A acção arquitecta-se, assim, em momentos ou em etapas claramente diferenciados, correspondentes às sucessivas tentativas de voo dos referidos aviões e à sua impossibilidade. Tecido de gestos persistentes protagonizados por um rapaz, o enredo desenvolve-se, então, e conclui-se positivamente, apenas porque a capacidade infantil de sonhar/ambicionar e, muito especialmente, de impor a mudança “para melhorar o mundo” não tem limites. Na verdade, o voo não é aqui somente um acto físico de um leve avião de papel. É, acima de tudo e na sua essência simbólica, uma aspiração e uma libertação. E o avião, «rápido, delicado no seu mecanismo e difícil de manejar» (Chevalier e Gheerbrant, 1994: 103), meio de partida da terra/evasão do terrestre, materializa, assim, a leveza, o sonho e a aventura.     

O próprio discurso é leve, leve como convém a uma prosa que em muito é poética, uma prosa «sem arestas objectivas e utilitárias» (Pimenta, s/d: s/p), que evidencia uma cadência especial. Para esse ritmo harmonioso contribuem, de forma determinante, a construção frásica, manifestamente simples e breve, a recorrência de formas verbais actanciais, o recurso preciso e “na medida certa” ao adjectivo, por exemplo, ou, ainda, à metáfora, aqui, em concreto, neste Barco de Papel, enquanto maneira de pensar e de viver, projecção imaginativa da verdade, ou “imagination in action”. Releiam-se, por exemplo, segmentos como: «E a casa arejou com a brisa das folhas, com a frescura das histórias.»; «A mãe sempre dissera que as novidades têm asas. Ora, se cada um se concentrasse numa boa novidade, conseguiria voar com ela.» (Roda, 2013: s/p).

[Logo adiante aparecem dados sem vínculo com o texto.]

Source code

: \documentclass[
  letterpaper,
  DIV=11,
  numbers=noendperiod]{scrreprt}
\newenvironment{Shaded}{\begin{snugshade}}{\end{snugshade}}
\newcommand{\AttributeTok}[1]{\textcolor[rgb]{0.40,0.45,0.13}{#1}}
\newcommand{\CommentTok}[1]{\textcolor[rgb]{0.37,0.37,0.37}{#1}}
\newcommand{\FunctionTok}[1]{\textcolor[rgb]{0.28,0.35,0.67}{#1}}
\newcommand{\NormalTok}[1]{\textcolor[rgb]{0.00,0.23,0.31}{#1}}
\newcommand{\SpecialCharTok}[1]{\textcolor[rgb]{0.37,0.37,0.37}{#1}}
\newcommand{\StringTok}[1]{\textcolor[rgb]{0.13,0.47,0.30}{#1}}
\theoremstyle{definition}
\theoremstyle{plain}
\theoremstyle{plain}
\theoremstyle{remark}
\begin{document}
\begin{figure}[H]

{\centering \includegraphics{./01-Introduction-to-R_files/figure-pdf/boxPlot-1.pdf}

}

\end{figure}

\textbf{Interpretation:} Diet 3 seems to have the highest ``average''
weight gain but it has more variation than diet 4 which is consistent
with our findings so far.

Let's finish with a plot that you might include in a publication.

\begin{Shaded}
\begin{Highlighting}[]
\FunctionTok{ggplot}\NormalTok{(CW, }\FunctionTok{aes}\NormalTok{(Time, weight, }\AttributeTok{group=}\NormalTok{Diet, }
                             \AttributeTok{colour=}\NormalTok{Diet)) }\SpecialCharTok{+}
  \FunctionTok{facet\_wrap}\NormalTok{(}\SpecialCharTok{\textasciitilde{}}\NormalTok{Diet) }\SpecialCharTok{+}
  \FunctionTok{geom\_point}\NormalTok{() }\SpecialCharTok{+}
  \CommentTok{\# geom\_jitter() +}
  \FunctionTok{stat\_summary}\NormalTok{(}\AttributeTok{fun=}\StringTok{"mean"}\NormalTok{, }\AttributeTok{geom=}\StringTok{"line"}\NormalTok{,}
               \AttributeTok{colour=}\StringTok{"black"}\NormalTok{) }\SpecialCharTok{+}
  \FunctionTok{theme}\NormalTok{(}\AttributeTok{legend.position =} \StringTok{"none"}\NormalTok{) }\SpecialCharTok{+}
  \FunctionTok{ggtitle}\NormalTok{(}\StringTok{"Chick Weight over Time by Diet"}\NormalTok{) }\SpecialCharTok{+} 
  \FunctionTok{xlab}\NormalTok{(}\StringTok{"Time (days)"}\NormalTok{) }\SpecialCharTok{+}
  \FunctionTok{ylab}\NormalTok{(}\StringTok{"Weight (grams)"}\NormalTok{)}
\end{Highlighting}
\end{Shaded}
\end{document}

A componente ilustrativa, contida na cor e nas formas, recria/revisita as principais linhas ideotemáticas e os momentos actanciais mais relevantes, assumindo particular significado, logo desde a capa e das guardas iniciais e finais. Com efeito, a ilustração da capa, revestindo-se de uma importante função catafórica ou antecipatória, sugere quer o movimento/a viagem, quer os meios que a poderão proporcionar – avião/barco –, também patentes, aliás, nas guardas iniciais (avião) e nas guardas finais (barco). Além disso e em última instância, o jogo que se celebra entre este dois elementos paratextuais (guardas iniciais e guardas finais) não deixa de substantivar (simbolicamente) o incipit e o explicit deste conto ilustrado – do avião de papel ao barco de papel: «Pai, e se fizesse um barco de papel?» (idemibidem: s/p), assim termina a história.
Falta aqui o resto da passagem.